Студёная любовь (СИ) - Билык Диана
Шрифт:
Интервал:
Закладка:
Потому что болезнь снова вернулась. Чудо, сотворенное Любавой, помогло слугам, но не мне.
Плевать. Вернутся бы домой, чтобы упокоиться в привычной энтарской тьме. Наверное, я слишком устал от испепеляющей жажды, что затягивала глаза тьмой, стоило увидеть профиль невесты и услышать отдаленно легкий флер ландышей. Я больше не мог выдержать леденящий душу холод и неосознанно тянулся за покоем. За простой уютной тишиной без желаний и съедающей нутро тоски.
А работа… ремонт колесницы и прополка сорняков — всего лишь попытка забыться. Хотя последние дни она не помогала.
Каждое утро я выходил на улицу и, глубоко вдыхая запах бескрайних полей пустоши, слышал едва уловимую помесь сырого, гнилостного и горелого. Стылый ветер приносил эти запахи со стороны Черты. Я не менталист и не пророк, но зрело глубинное ощущение, словно это неспроста, словно мир Ялмеза умирает…
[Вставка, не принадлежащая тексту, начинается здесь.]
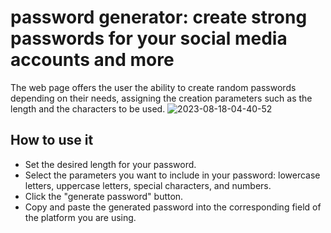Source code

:# password generator: create strong passwords for your social media accounts and more
The web page offers the user the ability to create random passwords depending on their needs, assigning the creation parameters such as the length and the characters to be used.
![2023-08-18-04-40-52](https://github.com/angelllinas/passwordgenerator/assets/65524105/88ec5d8a-5a6e-48c2-bf90-3ca9502437d3)
## How to use it
* Set the desired length for your password.
* Select the parameters you want to include in your password: lowercase letters, uppercase letters, special characters, and numbers.
* Click the "generate password" button.
* Copy and paste the generated password into the corresponding field of the platform you are using.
Когда я об этом спросил, Данил отмахнулся. Он последнее время совсем закрылся и в основном молчал, но его брошенное «побыстрее забирай невесту и улетай отсюда» не выходило из головы.
Но другое терзало еще больше: нужен ли я невесте? Полетит ли со мной на Энтар?
Ее «я люблю тебя», брошенное во сне, мучило и не давало покоя… Ковыряло грудь до мутной боли. Я не мог быть этим счастливчиком, потому что мы слишком мало знакомы. Такие сильные чувства не приходят с первого взгляда, а Любава делала все, чтобы меня оттолкнуть, доказывала не раз, что я не избранный, не тот, с кем она хотела бы быть…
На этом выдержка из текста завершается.